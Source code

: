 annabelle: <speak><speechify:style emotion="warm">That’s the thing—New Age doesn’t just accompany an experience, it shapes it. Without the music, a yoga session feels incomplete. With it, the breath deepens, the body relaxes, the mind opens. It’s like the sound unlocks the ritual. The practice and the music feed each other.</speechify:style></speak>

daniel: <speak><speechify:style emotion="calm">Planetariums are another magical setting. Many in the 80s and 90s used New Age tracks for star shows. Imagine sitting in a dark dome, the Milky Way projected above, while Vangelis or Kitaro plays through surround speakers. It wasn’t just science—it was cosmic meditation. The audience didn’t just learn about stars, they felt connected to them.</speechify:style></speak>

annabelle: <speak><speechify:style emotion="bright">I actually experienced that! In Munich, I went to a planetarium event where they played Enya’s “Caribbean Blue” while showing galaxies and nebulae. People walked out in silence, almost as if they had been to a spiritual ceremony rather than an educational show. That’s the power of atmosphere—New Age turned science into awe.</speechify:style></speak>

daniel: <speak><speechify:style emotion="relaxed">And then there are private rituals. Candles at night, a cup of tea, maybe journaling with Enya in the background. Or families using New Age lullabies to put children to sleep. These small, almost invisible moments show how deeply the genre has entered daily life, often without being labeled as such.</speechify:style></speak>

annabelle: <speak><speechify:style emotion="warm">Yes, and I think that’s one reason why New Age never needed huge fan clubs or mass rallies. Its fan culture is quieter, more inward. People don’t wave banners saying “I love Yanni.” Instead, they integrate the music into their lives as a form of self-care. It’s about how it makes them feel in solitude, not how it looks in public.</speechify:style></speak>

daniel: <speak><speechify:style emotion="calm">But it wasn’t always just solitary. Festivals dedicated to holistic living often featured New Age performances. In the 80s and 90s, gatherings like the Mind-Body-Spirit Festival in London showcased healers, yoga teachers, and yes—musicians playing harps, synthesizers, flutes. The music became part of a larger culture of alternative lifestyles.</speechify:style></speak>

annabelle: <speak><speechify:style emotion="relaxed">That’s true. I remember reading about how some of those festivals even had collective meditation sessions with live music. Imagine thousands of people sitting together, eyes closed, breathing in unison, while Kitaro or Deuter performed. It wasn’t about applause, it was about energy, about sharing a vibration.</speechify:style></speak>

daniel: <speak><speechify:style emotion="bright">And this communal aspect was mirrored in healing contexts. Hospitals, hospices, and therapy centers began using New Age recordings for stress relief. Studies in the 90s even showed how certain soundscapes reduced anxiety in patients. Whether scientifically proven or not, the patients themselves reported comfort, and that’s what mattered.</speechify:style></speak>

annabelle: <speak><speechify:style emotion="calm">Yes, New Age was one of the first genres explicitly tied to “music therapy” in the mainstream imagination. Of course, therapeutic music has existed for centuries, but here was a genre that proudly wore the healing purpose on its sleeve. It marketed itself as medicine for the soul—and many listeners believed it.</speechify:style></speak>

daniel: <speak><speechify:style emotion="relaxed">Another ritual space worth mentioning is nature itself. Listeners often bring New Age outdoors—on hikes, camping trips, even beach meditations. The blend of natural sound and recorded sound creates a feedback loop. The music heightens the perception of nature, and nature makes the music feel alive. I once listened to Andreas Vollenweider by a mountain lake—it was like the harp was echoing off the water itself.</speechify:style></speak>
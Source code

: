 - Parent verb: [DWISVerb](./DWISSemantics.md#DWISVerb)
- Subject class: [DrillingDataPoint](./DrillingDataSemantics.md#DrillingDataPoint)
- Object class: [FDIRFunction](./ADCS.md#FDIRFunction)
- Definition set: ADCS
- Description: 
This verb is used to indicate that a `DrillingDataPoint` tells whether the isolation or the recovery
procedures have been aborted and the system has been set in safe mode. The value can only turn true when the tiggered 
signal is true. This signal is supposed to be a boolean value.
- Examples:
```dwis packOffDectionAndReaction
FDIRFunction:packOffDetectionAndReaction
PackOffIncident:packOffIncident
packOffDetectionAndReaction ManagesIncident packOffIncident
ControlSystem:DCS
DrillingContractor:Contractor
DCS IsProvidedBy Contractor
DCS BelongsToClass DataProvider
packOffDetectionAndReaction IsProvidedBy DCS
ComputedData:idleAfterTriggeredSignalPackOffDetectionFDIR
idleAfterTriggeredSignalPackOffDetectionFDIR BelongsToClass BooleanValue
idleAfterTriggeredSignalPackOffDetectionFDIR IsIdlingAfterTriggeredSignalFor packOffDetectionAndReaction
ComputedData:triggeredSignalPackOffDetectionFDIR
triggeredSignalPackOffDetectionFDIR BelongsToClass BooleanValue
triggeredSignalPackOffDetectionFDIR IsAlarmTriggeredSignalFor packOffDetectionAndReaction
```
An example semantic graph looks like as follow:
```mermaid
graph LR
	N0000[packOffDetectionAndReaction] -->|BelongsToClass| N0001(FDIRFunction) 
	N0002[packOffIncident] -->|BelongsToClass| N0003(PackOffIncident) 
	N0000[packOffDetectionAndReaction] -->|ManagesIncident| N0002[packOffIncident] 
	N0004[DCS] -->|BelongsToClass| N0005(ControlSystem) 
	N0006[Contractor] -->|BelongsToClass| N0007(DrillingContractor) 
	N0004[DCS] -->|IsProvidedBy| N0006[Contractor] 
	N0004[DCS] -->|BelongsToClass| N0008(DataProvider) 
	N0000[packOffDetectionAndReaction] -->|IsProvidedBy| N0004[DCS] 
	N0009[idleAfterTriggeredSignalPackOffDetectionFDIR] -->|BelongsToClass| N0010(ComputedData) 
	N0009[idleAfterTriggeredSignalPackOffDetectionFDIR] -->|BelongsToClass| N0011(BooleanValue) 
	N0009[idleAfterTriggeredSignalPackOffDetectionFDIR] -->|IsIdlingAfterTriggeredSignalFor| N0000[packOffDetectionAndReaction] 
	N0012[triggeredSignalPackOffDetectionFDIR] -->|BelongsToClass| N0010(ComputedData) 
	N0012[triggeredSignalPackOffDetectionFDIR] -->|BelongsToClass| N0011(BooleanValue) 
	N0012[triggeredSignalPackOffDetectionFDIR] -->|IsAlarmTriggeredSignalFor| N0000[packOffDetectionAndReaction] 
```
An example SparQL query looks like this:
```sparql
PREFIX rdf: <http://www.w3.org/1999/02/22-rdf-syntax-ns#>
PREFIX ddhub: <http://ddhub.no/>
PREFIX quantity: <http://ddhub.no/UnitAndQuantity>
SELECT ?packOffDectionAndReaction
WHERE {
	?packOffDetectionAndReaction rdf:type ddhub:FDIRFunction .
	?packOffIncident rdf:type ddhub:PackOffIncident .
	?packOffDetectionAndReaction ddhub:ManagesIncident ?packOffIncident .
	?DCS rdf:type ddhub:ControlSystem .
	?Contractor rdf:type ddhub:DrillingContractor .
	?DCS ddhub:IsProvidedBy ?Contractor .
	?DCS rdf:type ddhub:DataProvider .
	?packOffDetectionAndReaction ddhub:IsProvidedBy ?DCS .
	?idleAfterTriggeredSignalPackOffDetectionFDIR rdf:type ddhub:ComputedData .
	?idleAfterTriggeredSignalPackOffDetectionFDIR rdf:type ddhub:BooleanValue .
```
○ ○ ○ ○
### What to work on
Each record above should be transcribed exactly.

### Reply
Source code

: annabelle: <speak><speechify:style emotion="warm">That’s the thing—New Age doesn’t just accompany an experience, it shapes it. Without the music, a yoga session feels incomplete. With it, the breath deepens, the body relaxes, the mind opens. It’s like the sound unlocks the ritual. The practice and the music feed each other.</speechify:style></speak>

daniel: <speak><speechify:style emotion="calm">Planetariums are another magical setting. Many in the 80s and 90s used New Age tracks for star shows. Imagine sitting in a dark dome, the Milky Way projected above, while Vangelis or Kitaro plays through surround speakers. It wasn’t just science—it was cosmic meditation. The audience didn’t just learn about stars, they felt connected to them.</speechify:style></speak>

annabelle: <speak><speechify:style emotion="bright">I actually experienced that! In Munich, I went to a planetarium event where they played Enya’s “Caribbean Blue” while showing galaxies and nebulae. People walked out in silence, almost as if they had been to a spiritual ceremony rather than an educational show. That’s the power of atmosphere—New Age turned science into awe.</speechify:style></speak>

daniel: <speak><speechify:style emotion="relaxed">And then there are private rituals. Candles at night, a cup of tea, maybe journaling with Enya in the background. Or families using New Age lullabies to put children to sleep. These small, almost invisible moments show how deeply the genre has entered daily life, often without being labeled as such.</speechify:style></speak>

annabelle: <speak><speechify:style emotion="warm">Yes, and I think that’s one reason why New Age never needed huge fan clubs or mass rallies. Its fan culture is quieter, more inward. People don’t wave banners saying “I love Yanni.” Instead, they integrate the music into their lives as a form of self-care. It’s about how it makes them feel in solitude, not how it looks in public.</speechify:style></speak>

daniel: <speak><speechify:style emotion="calm">But it wasn’t always just solitary. Festivals dedicated to holistic living often featured New Age performances. In the 80s and 90s, gatherings like the Mind-Body-Spirit Festival in London showcased healers, yoga teachers, and yes—musicians playing harps, synthesizers, flutes. The music became part of a larger culture of alternative lifestyles.</speechify:style></speak>

annabelle: <speak><speechify:style emotion="relaxed">That’s true. I remember reading about how some of those festivals even had collective meditation sessions with live music. Imagine thousands of people sitting together, eyes closed, breathing in unison, while Kitaro or Deuter performed. It wasn’t about applause, it was about energy, about sharing a vibration.</speechify:style></speak>

daniel: <speak><speechify:style emotion="bright">And this communal aspect was mirrored in healing contexts. Hospitals, hospices, and therapy centers began using New Age recordings for stress relief. Studies in the 90s even showed how certain soundscapes reduced anxiety in patients. Whether scientifically proven or not, the patients themselves reported comfort, and that’s what mattered.</speechify:style></speak>

annabelle: <speak><speechify:style emotion="calm">Yes, New Age was one of the first genres explicitly tied to “music therapy” in the mainstream imagination. Of course, therapeutic music has existed for centuries, but here was a genre that proudly wore the healing purpose on its sleeve. It marketed itself as medicine for the soul—and many listeners believed it.</speechify:style></speak>

daniel: <speak><speechify:style emotion="relaxed">Another ritual space worth mentioning is nature itself. Listeners often bring New Age outdoors—on hikes, camping trips, even beach meditations. The blend of natural sound and recorded sound creates a feedback loop. The music heightens the perception of nature, and nature makes the music feel alive. I once listened to Andreas Vollenweider by a mountain lake—it was like the harp was echoing off the water itself.</speechify:style></speak>
Source code

: - Parent verb: [DWISVerb](./DWISSemantics.md#DWISVerb)
- Subject class: [DrillingDataPoint](./DrillingDataSemantics.md#DrillingDataPoint)
- Object class: [FDIRFunction](./ADCS.md#FDIRFunction)
- Definition set: ADCS
- Description: 
This verb is used to indicate that a `DrillingDataPoint` tells whether the isolation or the recovery
procedures have been aborted and the system has been set in safe mode. The value can only turn true when the tiggered 
signal is true. This signal is supposed to be a boolean value.
- Examples:
```dwis packOffDectionAndReaction
FDIRFunction:packOffDetectionAndReaction
PackOffIncident:packOffIncident
packOffDetectionAndReaction ManagesIncident packOffIncident
ControlSystem:DCS
DrillingContractor:Contractor
DCS IsProvidedBy Contractor
DCS BelongsToClass DataProvider
packOffDetectionAndReaction IsProvidedBy DCS
ComputedData:idleAfterTriggeredSignalPackOffDetectionFDIR
idleAfterTriggeredSignalPackOffDetectionFDIR BelongsToClass BooleanValue
idleAfterTriggeredSignalPackOffDetectionFDIR IsIdlingAfterTriggeredSignalFor packOffDetectionAndReaction
ComputedData:triggeredSignalPackOffDetectionFDIR
triggeredSignalPackOffDetectionFDIR BelongsToClass BooleanValue
triggeredSignalPackOffDetectionFDIR IsAlarmTriggeredSignalFor packOffDetectionAndReaction
```
An example semantic graph looks like as follow:
```mermaid
graph LR
	N0000[packOffDetectionAndReaction] -->|BelongsToClass| N0001(FDIRFunction) 
	N0002[packOffIncident] -->|BelongsToClass| N0003(PackOffIncident) 
	N0000[packOffDetectionAndReaction] -->|ManagesIncident| N0002[packOffIncident] 
	N0004[DCS] -->|BelongsToClass| N0005(ControlSystem) 
	N0006[Contractor] -->|BelongsToClass| N0007(DrillingContractor) 
	N0004[DCS] -->|IsProvidedBy| N0006[Contractor] 
	N0004[DCS] -->|BelongsToClass| N0008(DataProvider) 
	N0000[packOffDetectionAndReaction] -->|IsProvidedBy| N0004[DCS] 
	N0009[idleAfterTriggeredSignalPackOffDetectionFDIR] -->|BelongsToClass| N0010(ComputedData) 
	N0009[idleAfterTriggeredSignalPackOffDetectionFDIR] -->|BelongsToClass| N0011(BooleanValue) 
	N0009[idleAfterTriggeredSignalPackOffDetectionFDIR] -->|IsIdlingAfterTriggeredSignalFor| N0000[packOffDetectionAndReaction] 
	N0012[triggeredSignalPackOffDetectionFDIR] -->|BelongsToClass| N0010(ComputedData) 
	N0012[triggeredSignalPackOffDetectionFDIR] -->|BelongsToClass| N0011(BooleanValue) 
	N0012[triggeredSignalPackOffDetectionFDIR] -->|IsAlarmTriggeredSignalFor| N0000[packOffDetectionAndReaction] 
```
An example SparQL query looks like this:
```sparql
PREFIX rdf: <http://www.w3.org/1999/02/22-rdf-syntax-ns#>
PREFIX ddhub: <http://ddhub.no/>
PREFIX quantity: <http://ddhub.no/UnitAndQuantity>
SELECT ?packOffDectionAndReaction
WHERE {
	?packOffDetectionAndReaction rdf:type ddhub:FDIRFunction .
	?packOffIncident rdf:type ddhub:PackOffIncident .
	?packOffDetectionAndReaction ddhub:ManagesIncident ?packOffIncident .
	?DCS rdf:type ddhub:ControlSystem .
	?Contractor rdf:type ddhub:DrillingContractor .
	?DCS ddhub:IsProvidedBy ?Contractor .
	?DCS rdf:type ddhub:DataProvider .
	?packOffDetectionAndReaction ddhub:IsProvidedBy ?DCS .
	?idleAfterTriggeredSignalPackOffDetectionFDIR rdf:type ddhub:ComputedData .
	?idleAfterTriggeredSignalPackOffDetectionFDIR rdf:type ddhub:BooleanValue .
```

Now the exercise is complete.